**PROBLEM DETAILS**
State only how many lines of the records contain the string "template".

───── STORED DATA

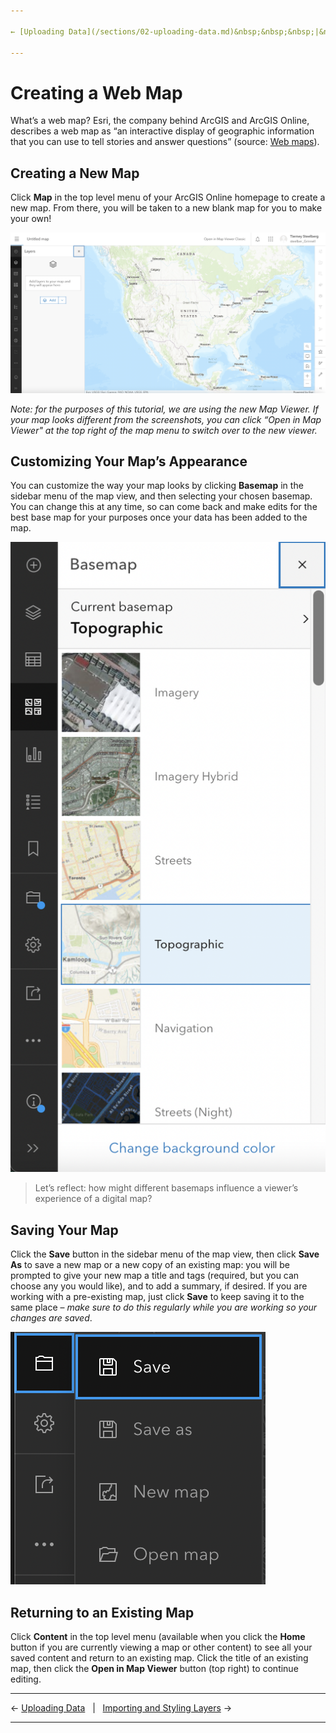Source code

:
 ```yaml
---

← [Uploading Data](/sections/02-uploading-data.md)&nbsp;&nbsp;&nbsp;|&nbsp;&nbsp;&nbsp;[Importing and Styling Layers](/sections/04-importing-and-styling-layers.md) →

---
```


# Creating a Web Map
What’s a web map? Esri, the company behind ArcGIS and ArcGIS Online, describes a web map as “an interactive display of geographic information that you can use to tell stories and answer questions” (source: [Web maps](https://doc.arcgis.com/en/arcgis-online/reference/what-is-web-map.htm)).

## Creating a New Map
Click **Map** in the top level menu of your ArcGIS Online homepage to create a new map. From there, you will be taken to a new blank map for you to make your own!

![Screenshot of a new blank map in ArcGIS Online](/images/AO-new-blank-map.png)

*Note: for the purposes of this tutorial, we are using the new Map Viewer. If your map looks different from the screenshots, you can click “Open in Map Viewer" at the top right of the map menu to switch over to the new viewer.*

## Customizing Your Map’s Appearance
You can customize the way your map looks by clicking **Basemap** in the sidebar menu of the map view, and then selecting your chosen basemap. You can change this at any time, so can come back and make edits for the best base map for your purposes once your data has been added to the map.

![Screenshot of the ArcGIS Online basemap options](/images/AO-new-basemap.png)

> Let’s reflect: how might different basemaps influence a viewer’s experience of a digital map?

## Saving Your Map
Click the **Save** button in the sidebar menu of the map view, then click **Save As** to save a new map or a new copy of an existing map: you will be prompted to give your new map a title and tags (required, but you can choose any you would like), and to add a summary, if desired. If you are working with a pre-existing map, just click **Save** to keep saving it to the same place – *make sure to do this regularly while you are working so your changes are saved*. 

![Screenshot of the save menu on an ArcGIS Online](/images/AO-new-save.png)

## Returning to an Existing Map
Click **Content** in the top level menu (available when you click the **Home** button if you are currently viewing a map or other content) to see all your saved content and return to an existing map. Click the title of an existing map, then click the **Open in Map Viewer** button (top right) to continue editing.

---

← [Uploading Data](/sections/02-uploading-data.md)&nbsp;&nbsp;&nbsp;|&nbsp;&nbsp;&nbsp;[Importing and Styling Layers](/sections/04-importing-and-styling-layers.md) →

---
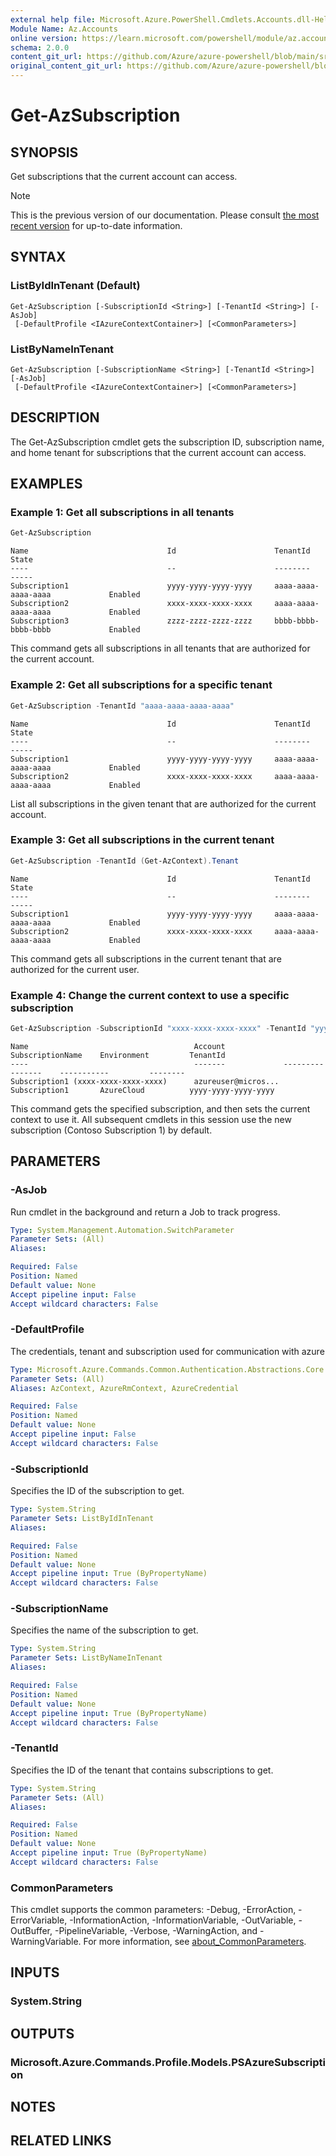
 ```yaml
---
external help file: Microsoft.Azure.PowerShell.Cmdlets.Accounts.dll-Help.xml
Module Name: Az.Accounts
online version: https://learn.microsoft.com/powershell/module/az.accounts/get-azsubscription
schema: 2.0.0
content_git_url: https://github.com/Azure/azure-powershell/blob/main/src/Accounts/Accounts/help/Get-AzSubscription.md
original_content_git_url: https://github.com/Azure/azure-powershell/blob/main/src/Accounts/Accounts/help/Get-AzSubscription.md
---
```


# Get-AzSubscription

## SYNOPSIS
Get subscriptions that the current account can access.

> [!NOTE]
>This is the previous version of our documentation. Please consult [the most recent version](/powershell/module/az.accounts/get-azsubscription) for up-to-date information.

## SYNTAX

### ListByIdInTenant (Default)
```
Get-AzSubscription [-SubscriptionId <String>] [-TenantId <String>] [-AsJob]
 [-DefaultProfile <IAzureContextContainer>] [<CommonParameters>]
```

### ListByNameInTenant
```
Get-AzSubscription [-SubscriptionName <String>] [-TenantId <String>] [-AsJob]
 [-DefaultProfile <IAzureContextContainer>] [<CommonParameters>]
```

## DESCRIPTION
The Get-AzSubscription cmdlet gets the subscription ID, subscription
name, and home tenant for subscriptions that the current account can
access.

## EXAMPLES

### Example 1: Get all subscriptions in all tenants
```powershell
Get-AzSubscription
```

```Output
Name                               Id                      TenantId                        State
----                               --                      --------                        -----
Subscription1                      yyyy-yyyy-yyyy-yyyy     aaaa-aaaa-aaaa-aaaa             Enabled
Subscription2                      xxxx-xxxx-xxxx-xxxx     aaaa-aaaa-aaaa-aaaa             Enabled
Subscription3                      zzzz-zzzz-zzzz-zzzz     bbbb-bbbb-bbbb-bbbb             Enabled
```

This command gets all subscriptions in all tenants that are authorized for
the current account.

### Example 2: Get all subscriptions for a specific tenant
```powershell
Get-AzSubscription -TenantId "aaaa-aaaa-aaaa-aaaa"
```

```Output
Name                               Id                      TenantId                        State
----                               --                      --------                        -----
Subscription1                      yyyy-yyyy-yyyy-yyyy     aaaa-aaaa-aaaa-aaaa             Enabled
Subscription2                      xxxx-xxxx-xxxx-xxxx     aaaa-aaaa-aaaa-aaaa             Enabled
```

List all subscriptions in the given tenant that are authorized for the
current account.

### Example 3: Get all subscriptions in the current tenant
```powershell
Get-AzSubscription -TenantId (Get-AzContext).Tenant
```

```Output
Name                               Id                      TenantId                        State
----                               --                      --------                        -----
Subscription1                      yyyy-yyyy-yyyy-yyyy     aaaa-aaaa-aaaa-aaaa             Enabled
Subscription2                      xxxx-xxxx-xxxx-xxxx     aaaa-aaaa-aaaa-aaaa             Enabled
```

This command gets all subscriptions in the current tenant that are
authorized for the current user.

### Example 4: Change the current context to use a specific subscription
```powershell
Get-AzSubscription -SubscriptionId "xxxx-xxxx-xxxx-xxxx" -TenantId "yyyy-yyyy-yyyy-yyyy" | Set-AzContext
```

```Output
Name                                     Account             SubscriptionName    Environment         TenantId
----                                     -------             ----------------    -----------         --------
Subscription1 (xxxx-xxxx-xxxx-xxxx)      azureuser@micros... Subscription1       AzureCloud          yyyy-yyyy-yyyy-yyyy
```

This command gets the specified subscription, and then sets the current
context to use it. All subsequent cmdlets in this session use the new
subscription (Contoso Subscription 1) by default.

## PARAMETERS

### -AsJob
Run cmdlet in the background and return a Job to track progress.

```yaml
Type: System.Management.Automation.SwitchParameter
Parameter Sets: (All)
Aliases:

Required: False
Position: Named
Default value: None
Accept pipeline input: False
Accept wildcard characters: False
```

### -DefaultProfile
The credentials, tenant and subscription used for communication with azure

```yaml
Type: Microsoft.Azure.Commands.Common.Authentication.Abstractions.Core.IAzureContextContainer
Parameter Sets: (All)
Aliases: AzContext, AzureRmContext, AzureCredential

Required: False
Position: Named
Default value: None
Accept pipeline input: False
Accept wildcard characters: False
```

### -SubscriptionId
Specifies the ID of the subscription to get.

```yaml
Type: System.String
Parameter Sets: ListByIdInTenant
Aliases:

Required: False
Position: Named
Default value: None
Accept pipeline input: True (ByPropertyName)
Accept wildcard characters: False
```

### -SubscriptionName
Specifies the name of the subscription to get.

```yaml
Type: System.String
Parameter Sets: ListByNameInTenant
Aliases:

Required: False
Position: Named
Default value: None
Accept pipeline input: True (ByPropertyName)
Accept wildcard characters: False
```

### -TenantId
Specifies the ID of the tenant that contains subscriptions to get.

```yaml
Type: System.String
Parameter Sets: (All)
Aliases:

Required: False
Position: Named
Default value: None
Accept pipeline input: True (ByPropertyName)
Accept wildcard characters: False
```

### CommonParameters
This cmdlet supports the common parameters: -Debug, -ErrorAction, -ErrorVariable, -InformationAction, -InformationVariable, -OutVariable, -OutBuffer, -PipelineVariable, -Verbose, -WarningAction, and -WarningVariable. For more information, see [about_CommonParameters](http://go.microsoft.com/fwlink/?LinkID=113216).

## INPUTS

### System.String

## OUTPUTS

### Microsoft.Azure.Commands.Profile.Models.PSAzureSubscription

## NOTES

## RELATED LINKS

──────────
───── STORED DATA

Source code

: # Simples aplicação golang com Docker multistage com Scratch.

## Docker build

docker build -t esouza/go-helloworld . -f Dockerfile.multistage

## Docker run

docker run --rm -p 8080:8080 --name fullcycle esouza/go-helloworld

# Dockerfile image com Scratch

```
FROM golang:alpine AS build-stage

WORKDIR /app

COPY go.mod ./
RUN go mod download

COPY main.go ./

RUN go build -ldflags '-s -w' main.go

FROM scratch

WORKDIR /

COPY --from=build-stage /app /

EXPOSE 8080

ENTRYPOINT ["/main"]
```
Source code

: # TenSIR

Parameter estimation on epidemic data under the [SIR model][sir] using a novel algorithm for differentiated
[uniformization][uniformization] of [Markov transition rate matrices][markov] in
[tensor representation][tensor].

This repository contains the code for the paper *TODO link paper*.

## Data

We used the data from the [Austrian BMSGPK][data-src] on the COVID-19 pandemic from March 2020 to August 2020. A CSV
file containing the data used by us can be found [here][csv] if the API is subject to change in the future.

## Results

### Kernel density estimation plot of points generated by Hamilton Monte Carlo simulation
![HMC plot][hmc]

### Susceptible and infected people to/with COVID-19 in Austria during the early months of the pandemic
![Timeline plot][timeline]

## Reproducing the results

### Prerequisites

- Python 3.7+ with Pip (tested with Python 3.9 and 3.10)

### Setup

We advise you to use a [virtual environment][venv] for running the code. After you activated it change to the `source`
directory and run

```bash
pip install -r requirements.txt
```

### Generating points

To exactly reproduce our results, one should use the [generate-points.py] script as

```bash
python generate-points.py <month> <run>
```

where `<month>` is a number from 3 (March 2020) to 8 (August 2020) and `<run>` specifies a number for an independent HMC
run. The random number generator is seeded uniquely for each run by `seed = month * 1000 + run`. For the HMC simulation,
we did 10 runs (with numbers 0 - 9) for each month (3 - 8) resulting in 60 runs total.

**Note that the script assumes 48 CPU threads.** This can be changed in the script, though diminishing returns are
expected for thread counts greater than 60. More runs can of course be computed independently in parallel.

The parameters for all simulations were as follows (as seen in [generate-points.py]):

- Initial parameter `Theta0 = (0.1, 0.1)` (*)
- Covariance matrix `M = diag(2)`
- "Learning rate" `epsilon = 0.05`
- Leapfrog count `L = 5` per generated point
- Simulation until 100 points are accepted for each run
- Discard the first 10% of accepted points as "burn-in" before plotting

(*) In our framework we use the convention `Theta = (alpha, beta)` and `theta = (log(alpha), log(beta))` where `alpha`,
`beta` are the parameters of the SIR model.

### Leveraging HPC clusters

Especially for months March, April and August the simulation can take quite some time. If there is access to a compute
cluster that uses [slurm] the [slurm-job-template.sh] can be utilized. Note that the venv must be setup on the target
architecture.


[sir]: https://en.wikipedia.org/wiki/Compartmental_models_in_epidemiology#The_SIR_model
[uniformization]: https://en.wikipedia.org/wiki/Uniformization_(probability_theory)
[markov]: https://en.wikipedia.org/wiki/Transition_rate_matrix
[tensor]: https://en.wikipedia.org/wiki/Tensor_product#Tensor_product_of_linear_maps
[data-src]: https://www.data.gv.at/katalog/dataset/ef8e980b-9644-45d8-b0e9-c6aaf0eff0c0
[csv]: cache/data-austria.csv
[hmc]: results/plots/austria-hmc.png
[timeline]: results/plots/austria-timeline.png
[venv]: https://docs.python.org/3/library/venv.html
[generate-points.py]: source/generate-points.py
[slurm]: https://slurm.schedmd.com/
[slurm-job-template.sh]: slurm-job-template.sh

──────────
───── STORED DATA

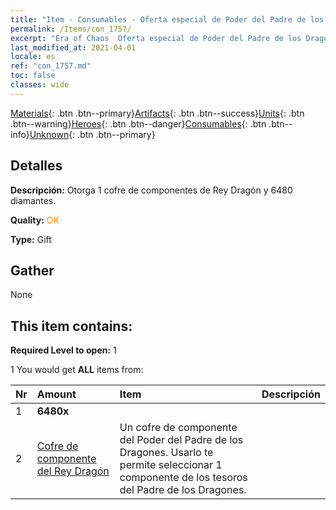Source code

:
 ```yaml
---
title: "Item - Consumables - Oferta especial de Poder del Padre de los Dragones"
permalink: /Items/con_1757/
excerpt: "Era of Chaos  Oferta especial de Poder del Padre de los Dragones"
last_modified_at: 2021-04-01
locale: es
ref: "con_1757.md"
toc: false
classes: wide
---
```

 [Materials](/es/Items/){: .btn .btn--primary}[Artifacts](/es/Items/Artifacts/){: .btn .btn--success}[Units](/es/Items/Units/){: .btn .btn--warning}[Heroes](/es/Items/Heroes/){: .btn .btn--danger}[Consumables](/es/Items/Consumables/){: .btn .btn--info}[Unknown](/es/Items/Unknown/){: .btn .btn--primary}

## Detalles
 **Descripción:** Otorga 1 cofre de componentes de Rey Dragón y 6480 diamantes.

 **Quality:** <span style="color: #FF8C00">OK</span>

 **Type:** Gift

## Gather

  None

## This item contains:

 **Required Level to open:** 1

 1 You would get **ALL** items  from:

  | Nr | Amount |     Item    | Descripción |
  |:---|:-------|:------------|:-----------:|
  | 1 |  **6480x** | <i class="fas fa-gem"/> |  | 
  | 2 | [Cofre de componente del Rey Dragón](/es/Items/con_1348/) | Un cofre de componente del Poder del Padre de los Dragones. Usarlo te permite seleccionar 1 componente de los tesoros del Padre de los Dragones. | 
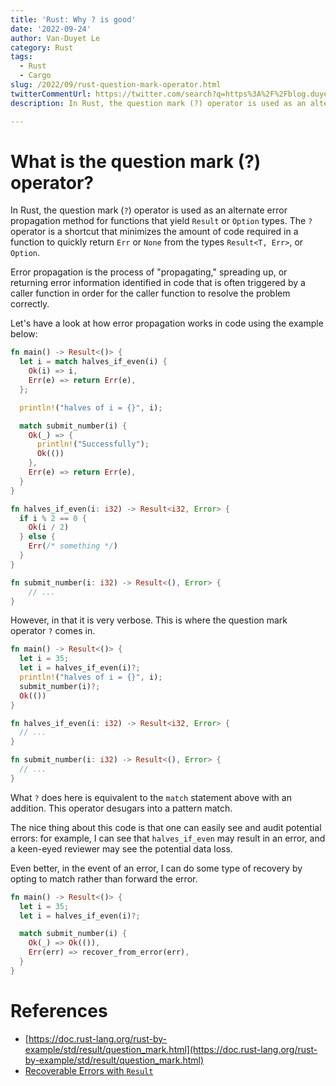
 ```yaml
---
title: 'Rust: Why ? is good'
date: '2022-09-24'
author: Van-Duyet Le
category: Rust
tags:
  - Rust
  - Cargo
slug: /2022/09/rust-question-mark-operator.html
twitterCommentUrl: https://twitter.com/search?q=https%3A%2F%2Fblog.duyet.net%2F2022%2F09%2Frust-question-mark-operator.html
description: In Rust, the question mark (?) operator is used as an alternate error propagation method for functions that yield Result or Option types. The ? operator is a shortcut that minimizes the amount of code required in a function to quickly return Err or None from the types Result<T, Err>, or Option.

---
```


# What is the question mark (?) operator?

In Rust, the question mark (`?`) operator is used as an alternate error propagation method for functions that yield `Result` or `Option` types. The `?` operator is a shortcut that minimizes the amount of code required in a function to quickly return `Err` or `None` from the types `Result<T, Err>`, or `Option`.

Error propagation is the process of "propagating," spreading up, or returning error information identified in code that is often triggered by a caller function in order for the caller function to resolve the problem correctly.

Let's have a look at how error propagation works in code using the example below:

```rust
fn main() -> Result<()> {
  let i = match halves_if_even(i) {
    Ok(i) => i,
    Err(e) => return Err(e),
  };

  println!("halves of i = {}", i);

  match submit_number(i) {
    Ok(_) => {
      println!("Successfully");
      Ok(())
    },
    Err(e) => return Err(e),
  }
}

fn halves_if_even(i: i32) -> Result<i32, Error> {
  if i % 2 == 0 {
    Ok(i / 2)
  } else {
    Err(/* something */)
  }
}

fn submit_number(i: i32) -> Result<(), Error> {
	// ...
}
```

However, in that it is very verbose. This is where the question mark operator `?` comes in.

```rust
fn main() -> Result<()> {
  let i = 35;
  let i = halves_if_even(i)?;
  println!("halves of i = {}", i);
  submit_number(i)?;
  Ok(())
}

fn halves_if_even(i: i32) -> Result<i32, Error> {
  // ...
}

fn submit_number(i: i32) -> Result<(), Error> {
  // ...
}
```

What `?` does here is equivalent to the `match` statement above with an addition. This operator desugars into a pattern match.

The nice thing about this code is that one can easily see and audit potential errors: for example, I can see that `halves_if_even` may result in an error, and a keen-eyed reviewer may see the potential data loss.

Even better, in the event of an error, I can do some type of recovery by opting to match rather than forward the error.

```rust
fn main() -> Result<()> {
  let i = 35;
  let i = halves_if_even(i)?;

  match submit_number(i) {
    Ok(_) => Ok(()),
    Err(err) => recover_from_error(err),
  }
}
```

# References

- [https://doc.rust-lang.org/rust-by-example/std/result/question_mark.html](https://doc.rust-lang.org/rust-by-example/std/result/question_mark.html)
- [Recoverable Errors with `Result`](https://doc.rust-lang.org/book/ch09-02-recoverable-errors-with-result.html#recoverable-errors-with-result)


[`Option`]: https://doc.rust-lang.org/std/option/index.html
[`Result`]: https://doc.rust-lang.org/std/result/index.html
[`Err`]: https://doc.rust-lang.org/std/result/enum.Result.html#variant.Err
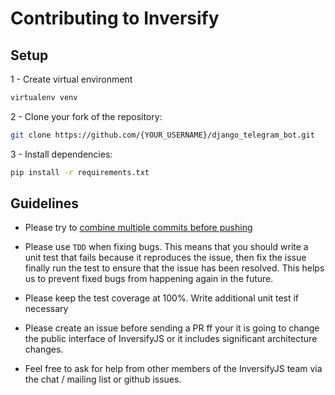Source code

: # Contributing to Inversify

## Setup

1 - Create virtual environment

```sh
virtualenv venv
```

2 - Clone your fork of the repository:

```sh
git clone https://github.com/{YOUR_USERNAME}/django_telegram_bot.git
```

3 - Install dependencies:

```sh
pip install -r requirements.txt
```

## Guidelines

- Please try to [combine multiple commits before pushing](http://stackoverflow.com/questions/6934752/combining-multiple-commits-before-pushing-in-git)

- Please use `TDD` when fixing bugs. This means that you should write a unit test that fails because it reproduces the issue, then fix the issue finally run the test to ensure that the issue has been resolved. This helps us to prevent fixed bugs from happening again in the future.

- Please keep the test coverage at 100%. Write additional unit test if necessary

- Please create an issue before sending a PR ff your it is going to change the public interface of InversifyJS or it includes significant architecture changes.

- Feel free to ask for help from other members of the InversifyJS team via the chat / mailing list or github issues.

──────────

**RESULT OF THIS TASK**
2